History

Museo di Anatomia Umana (Museum of Human Anatomy) “Filippo Civinini”
 
The Museum of Human Anatomy “Filippo Civinini” was inaugurated on November 15, 1832. There are 3400 medical findings organized into various sections, a considerable amount of archaeological material, a rich historical library and a splendid collection of Paolo Mascagni’s Anatomical Tables.
 
Pisa was one of the first University Cities to have an Anatomical School: the teaching of Human Anatomy began at the behest of Cosimo I de’ Medici who built an Anatomical Theatre in Via della Sapienza. Just in that period, thanks to Andrea Vesalio (1514-1564) the dissection of human corpses ceased to be a clandestine practice to become an instrument of investigation, encouraged and regulated by special rules.

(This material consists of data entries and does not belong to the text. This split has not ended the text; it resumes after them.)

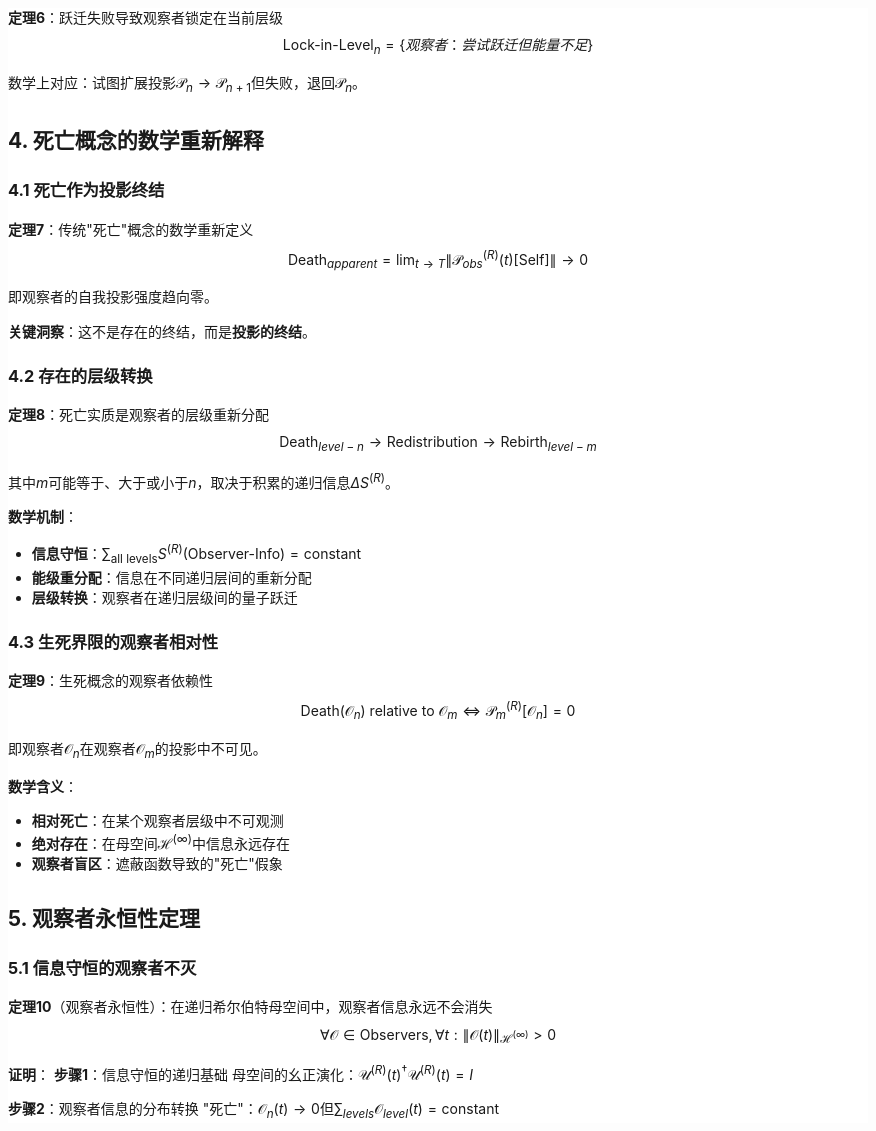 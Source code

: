 **定理6**：跃迁失败导致观察者锁定在当前层级
$$\text{Lock-in-Level}_n = \{观察者：尝试跃迁但能量不足\}$$

数学上对应：试图扩展投影$\mathcal{P}_n \to \mathcal{P}_{n+1}$但失败，退回$\mathcal{P}_n$。

## 4. 死亡概念的数学重新解释

### 4.1 死亡作为投影终结

**定理7**：传统"死亡"概念的数学重新定义
$$\text{Death}_{apparent} = \lim_{t \to T} \|\mathcal{P}_{obs}^{(R)}(t)[\text{Self}]\| \to 0$$

即观察者的自我投影强度趋向零。

**关键洞察**：这不是存在的终结，而是**投影的终结**。

### 4.2 存在的层级转换

**定理8**：死亡实质是观察者的层级重新分配
$$\text{Death}_{level-n} \to \text{Redistribution} \to \text{Rebirth}_{level-m}$$

其中$m$可能等于、大于或小于$n$，取决于积累的递归信息$\Delta S^{(R)}$。

**数学机制**：
- **信息守恒**：$\sum_{\text{all levels}} S^{(R)}(\text{Observer-Info}) = \text{constant}$
- **能级重分配**：信息在不同递归层间的重新分配
- **层级转换**：观察者在递归层级间的量子跃迁

### 4.3 生死界限的观察者相对性

**定理9**：生死概念的观察者依赖性
$$\text{Death}(\mathcal{O}_n) \text{ relative to } \mathcal{O}_m \Leftrightarrow \mathcal{P}_m^{(R)}[\mathcal{O}_n] = 0$$

即观察者$\mathcal{O}_n$在观察者$\mathcal{O}_m$的投影中不可见。

**数学含义**：
- **相对死亡**：在某个观察者层级中不可观测
- **绝对存在**：在母空间$\mathcal{H}^{(\infty)}$中信息永远存在
- **观察者盲区**：遮蔽函数导致的"死亡"假象

## 5. 观察者永恒性定理

### 5.1 信息守恒的观察者不灭

**定理10**（观察者永恒性）：在递归希尔伯特母空间中，观察者信息永远不会消失
$$\forall \mathcal{O} \in \text{Observers}, \forall t: \|\mathcal{O}(t)\|_{\mathcal{H}^{(\infty)}} > 0$$

**证明**：
**步骤1**：信息守恒的递归基础
母空间的幺正演化：$\mathcal{U}^{(R)}(t)^\dagger \mathcal{U}^{(R)}(t) = I$

**步骤2**：观察者信息的分布转换
"死亡"：$\mathcal{O}_n(t) \to 0$但$\sum_{levels} \mathcal{O}_{level}(t) = \text{constant}$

These were the basis for the birth of the Museum of Human Anatomy in Pisa established by Tommaso Biancini, dissector and professor of Anatomy, which opened it under the name of Anatomical Cabinet.
 
Since 1834 Filippo Civinini continued the work of arrangement and cataloging, and in 1841 the preparations preserved were already 1327 and were used by teachers for lessons and exercises of Human Anatomy. The legacies of private individuals were later very important, in particular the collections of the surgeon Giorgio Regnoli (1797-1857) and his son Carlo (1838-1873), who was also a doctor.
 
To date, the Museum includes not only descriptive and topographical anatomy preparations, but also archaeological collections (pre-Columbian and Egyptian mummies and funerary outfits). In particular, the anatomical part of the Museum includes different sections (osteology, angiology, splanchnology), as well as anatomical models made of different materials (plaster, wax, papier-mâché, plastic). As for the archaeological part, the Museum preserves precious finds such as: mummies and pre-Columbian funerary objects (vases, fabrics, tools) belonging to the pre-Columbian Chimù and Chancay cultures (12th-16th century) collected by Carlo Regnoli in the second half of the 19th century; the Egyptian mummy with sarcophagus coming from expeditions in the first decades of the 19th century. The Museum includes a valuable series of anatomical colour plates depicting the internal organs and the front and rear elevation of the human body in full size made by Paolo Mascagni (1832).

The Museum occupied the ground floor of the anatomical section of the Medical-Surgical School until the end of the 1960s. Then, for teaching purposes, it was moved to the second floor of the same building, where it is currently located.